Activity >>
Leave the pictures out and write out exactly the lines from the top of the entries through the line containing "will cause page".
■ ■ ■ ■
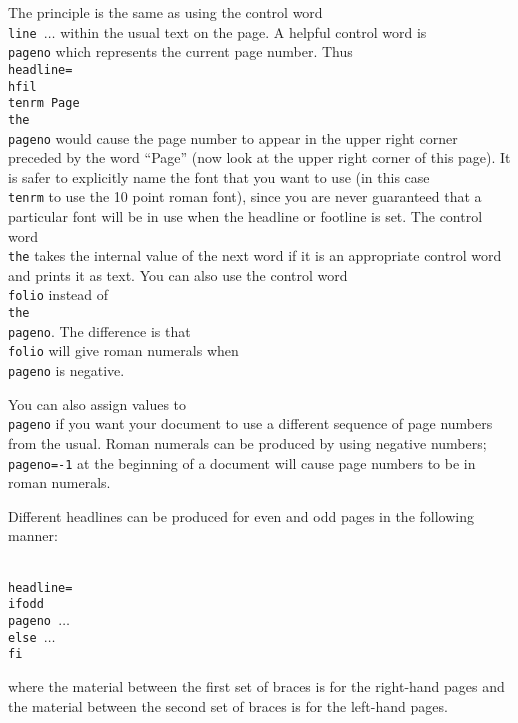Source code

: The principle is the same as using the control word {\tt \\line\lb 
$\dots$\rb} within the usual text on the page.  A helpful 
control word is {\tt \\pageno} which represents the current page 
number. Thus {\tt \\headline=\lb\\hfil \\tenrm Page \\the\\pageno\rb} 
would cause the page number to appear in the upper 
right corner preceded by the word ``Page'' (now look at the upper 
right corner of this page). It is safer to explicitly name the 
font that you want to use (in this case {\tt \\tenrm} to use the 
10 point roman font), since you are never guaranteed that a 
particular font will be in use when the headline or footline is 
set. The control word {\tt \\the} takes the internal value of the 
next word if it is an appropriate control word and prints it as 
text. You can also use the control word {\tt \\folio} instead of 
{\tt \\the \\pageno}. The difference is that {\tt \\folio} will 
give roman numerals when {\tt \\pageno} is negative. 
 
You can also assign values to {\tt \\pageno} if you want your 
document to use a different sequence of page numbers from the 
usual.  Roman numerals can be produced by using negative numbers; 
{\tt \\pageno=-1} at the beginning of a document will cause page 
numbers to be in roman numerals. 
 
Different headlines can be produced for even and odd pages in 
the following manner: 
 
{\tt 
\\headline=\lb\\ifodd \\pageno \lb$\dots$\rb \\else \lb$\dots$\rb 
\\fi\rb} 
 
\noindent 
where the material between the first set of braces is for the 
right-hand pages and the material between the second set of 
braces is for the left-hand pages.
■ ■ ■ ■
Task response >>
Source code

: The principle is the same as using the control word {\tt \\line\lb 
$\dots$\rb} within the usual text on the page.  A helpful 
control word is {\tt \\pageno} which represents the current page 
number. Thus {\tt \\headline=\lb\\hfil \\tenrm Page \\the\\pageno\rb} 
would cause the page number to appear in the upper 
right corner preceded by the word ``Page'' (now look at the upper 
right corner of this page). It is safer to explicitly name the 
font that you want to use (in this case {\tt \\tenrm} to use the 
10 point roman font), since you are never guaranteed that a 
particular font will be in use when the headline or footline is 
set. The control word {\tt \\the} takes the internal value of the 
next word if it is an appropriate control word and prints it as 
text. You can also use the control word {\tt \\folio} instead of 
{\tt \\the \\pageno}. The difference is that {\tt \\folio} will 
give roman numerals when {\tt \\pageno} is negative. 
 
You can also assign values to {\tt \\pageno} if you want your 
document to use a different sequence of page numbers from the 
usual.  Roman numerals can be produced by using negative numbers; 
{\tt \\pageno=-1} at the beginning of a document will cause page 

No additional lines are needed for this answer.